Friday, June 25, 2004

biking on bainbridge

here's an interesting fact. if you type as badly as i do and head over to http://www.bloger.com, when you try to leave the page you're prompted to set your homepage to http://www.munky.com. why, oh why, oh why would i want to do that? aarrrgh.

so it's getting close to time for another rant. a rant against spyware, browser hijacking, pop-ups and things of that ilk. but i'll save that for later.

i saw yojimbo by kurosawa over the weekend. it's your regular western but set in a village (which is all of four buildings) in china with two warring gangs. it even has the standard-issue coffin-maker who makes a killing out of the falling bodies. one of the best movies ever is ran. you could turn the subtitles off and still get the movie.

i turned up for ultimate league practice yesterday. i was exhausted before we got done with the warm-up. by the time we got to the drills i was panting so hard that people were tripping over my tongue that trailed all the way onto the turf. but i'm going to work at it. at least i know what a stack and a force are now.

a bunch of us saw fahrenheit 911 on sunday. first impressions - it was a very, very funny movie posing as a documentary, the facts are dealt with exhaustively and reasonably objectively (i'm surprised that moore managed to stay as objective in the movie as he has), the sequences are put together well enough and it doesn't scream 'omigod, omigod, omigod' which is more the moore style. the film downplayed the non-finding of wmd even though it touches upon the 'hunt for wmd'. definitely worth watching. the best line in the movie? - "who's your daddy".
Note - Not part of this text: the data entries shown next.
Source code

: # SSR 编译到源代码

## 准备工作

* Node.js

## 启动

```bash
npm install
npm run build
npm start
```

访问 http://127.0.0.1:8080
i started reading baumgartner's bombay by anita desai. it's serious reading, i wish i could find something lighter, something alive and cheerful.
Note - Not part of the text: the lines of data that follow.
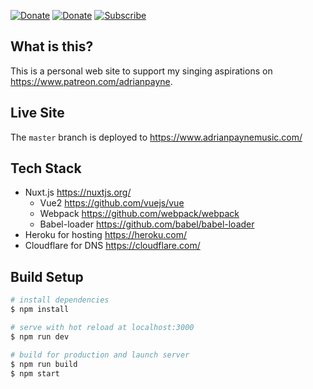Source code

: [![Donate](https://img.shields.io/badge/Donate-Patreon-orange.svg)](https://www.patreon.com/bePatron?c=560812) [![Donate](https://img.shields.io/badge/Donate-PayPal-blue.svg)](https://paypal.me/paynepay) [![Subscribe](https://img.shields.io/badge/Subscribe-Youtube-red.svg)](https://www.youtube.com/watch?v=SGlx27Iu8xA)

## What is this?
This is a personal web site to support my singing aspirations on https://www.patreon.com/adrianpayne.

## Live Site
The `master` branch is deployed to https://www.adrianpaynemusic.com/

## Tech Stack
- Nuxt.js https://nuxtjs.org/
  - Vue2 https://github.com/vuejs/vue
  - Webpack https://github.com/webpack/webpack
  - Babel-loader https://github.com/babel/babel-loader
- Heroku for hosting https://heroku.com/
- Cloudflare for DNS https://cloudflare.com/
  
## Build Setup

``` bash
# install dependencies
$ npm install

# serve with hot reload at localhost:3000
$ npm run dev

# build for production and launch server
$ npm run build
$ npm start
```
if you're into biking at all, bainbridge island is a must. head over to pier 52 on alaskan way (downtown seattle). the ferry to bainbridge takes about 35 minutes and it's a great ride. when you get off the ferry head over to the information center (just outside where the ferry docks) and pick up a bike map. my advice, pick the 'flat and easy' routes. it's still plenty hilly! it's best to drive a few miles out to the start of the trail, park your car and then get on the bike. there's lots to see along the way. make it a point to bike along rockaway beach, the view of seattle from there is just something out of a sci-fi novel - rolling hills with small houses on either side of a towering city with buildings that seems to rise out of nowhere ,flanked by two collosal stadiums. i'll post some pics here soon.


on a completely different track, here's an interesting read - '21 rules of thumb - how microsoft develops it's software'. that question is surely fodder for a million funny one-liners but it's still an interesting read.

Tuesday, June 22, 2004

eulogy for napster and lounging in greenlake

i like bouncing ideas off people. i mostly do it for the sound of my own voice, but occasionally - i listen. a friend of mine's been bouncing off quite a few of her beliefs about life, the universe and opinion-forming-principles off me and some of it is starting to stick. damn.
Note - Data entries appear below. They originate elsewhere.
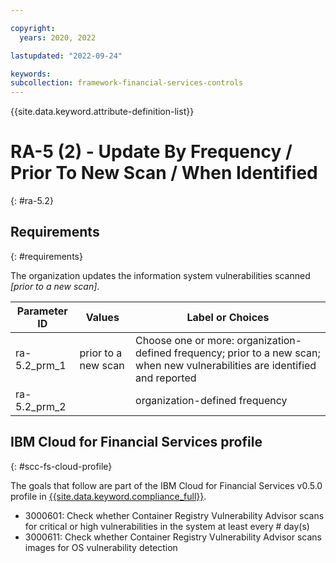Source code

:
 ```yaml
---

copyright:
  years: 2020, 2022

lastupdated: "2022-09-24"

keywords: 
subcollection: framework-financial-services-controls
---
```


{{site.data.keyword.attribute-definition-list}}

         
# RA-5 (2) - Update By Frequency / Prior To New Scan / When Identified
{: #ra-5.2}

## Requirements
{: #requirements}

The organization updates the information system vulnerabilities scanned _[prior to a new scan]_.

| Parameter ID | Values | Label or Choices |
|---|---|---|
| ra-5.2_prm_1 | prior to a new scan | Choose one or more: organization-defined frequency; prior to a new scan; when new vulnerabilities are identified and reported |
| ra-5.2_prm_2 |  | organization-defined frequency |

## IBM Cloud for Financial Services profile
{: #scc-fs-cloud-profile}

The goals that follow are part of the IBM Cloud for Financial Services v0.5.0 profile in [{{site.data.keyword.compliance_full}}](/docs/security-compliance?topic=security-compliance-getting-started).

- 3000601: Check whether Container Registry Vulnerability Advisor scans for critical or high vulnerabilities in the system at least every # day(s) 
- 3000611: Check whether Container Registry Vulnerability Advisor scans images for OS vulnerability detection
bob dylan at 1:00 am. i really need to get some new mp3's. oh! the days of napster.


did i really type that aloud? i wish i could take that back. but i can't ... so i'll admit it.


"i used to napster, but i didn't inhale".


so this aforementioned friend used to napster just as i did in grad school. she stopped because she can now afford to pay for music. i stopped because it'll be a drag to hire a lawyer when they slap a lawsuit on my behind. the bigger issue obviously is about paying for content. she believes that it's okay to pay $20 for a cd because the record label says so. the artist and the people behind the music deserve the money. fair enough, i agree with her on the second point. what i don't like is that nirvana's smells like teen spirit costs more now than it used to when Kurt was alive. so where does all that money go now? not to kurt for sure. it's sucked up by some chubby guy in a golden suit with a big flashy diamond on his pinky and an unlit cigar sticking out of his pouty lips underneath a receding forehead set off by beady eyes.
patents die out after twenty years. perhaps the amount you pay for music should taper off as an album gets older. when an industry hires chubby lawyers in black suits with tasteful rings and cigars (dominican, not cuban) sticking out of their pursed lips to sue thirteen-year olds it's close to hitting rock bottom. shame on you.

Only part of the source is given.